Walker told them where the others had gone and why. They came in pursuit on the quad bikes, roaring over the wet ground, Fortescue with Horan’s journal under his sweater against his chest.

Later, when Forescue had explained about the ritual, Lassiter thought he understood why the ghost of Jacob Parr had been so insistent that the journal be delivered personally. The written words had a talismanic power. They were the reason the trawler was able to get to the island without being attacked in the way that the rigid inflatable boat had been. The journal had been aboard the vessel and the words of the ritual, written at its conclusion, laid down there on the page, had protected them from harm.

It was only a theory. It came to him weeks after their departure from the island. He shared it with Paul Napier, his best man, at his wedding six months after the events on New Hope. He confided his theory moments before passing on Paul’s request to Alice that her bouquet be thrown accurately in the direction of Lucy Church.
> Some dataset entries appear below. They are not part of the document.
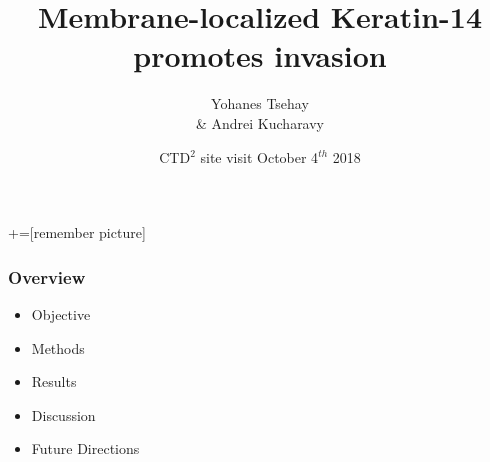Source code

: \documentclass{beamer} %
\title{Membrane-localized Keratin-14 \\ promotes invasion}
\author{Yohanes Tsehay \\ \& Andrei Kucharavy}
\institute{Joel Bader's Lab}
\date{CTD$^2$ site visit October 4$^{th}$ 2018}
\begin{document}
+=[remember picture]

\everymath{\displaystyle}

\frame{\titlepage}

\begin{frame}
\frametitle{Overview}

\begin{itemize}
		\item Objective
		\item Methods
		\item Results
		\item Discussion
		\item Future Directions
\end{itemize}

\end{frame}




\end{document}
Alice lost her psychic gift after Fortescue’s intervention. She plucked the journal from Jane’s incurious hands, where Fortescue had placed it. And Lassiter thought that her mind would be assaulted by images from the time of Ballantyne’s gruesome command of the slave ship Andromeda. It wasn’t, though. She had been right it seemed, in her conviction concerning the purpose of her gift. It was only ever endowed to help solve the mystery of what had happened to the vanished population of New Hope.

A police investigation into the disappearances of Cooper and the rest proved totally inconclusive; only serving to exonerate those that remained of any suspicion of involvement. Extracts from Horan’s journal were published with much fanfare in the Chronicle and, after concerted press and public lobbying the Vatican bowed to the pressure and released what details it had of Ballantyne’s practice on New Hope of human sacrifice.

But people have not really bought into the black magic explanation of events on the island. Conspiracy theorists still cling to the alien abduction argument. They reason that the disappearance of Karl Cooper lends conclusive weight to this explanation. They think he finally achieved his long-held ambition to make contact with the inhabitants of another galaxy.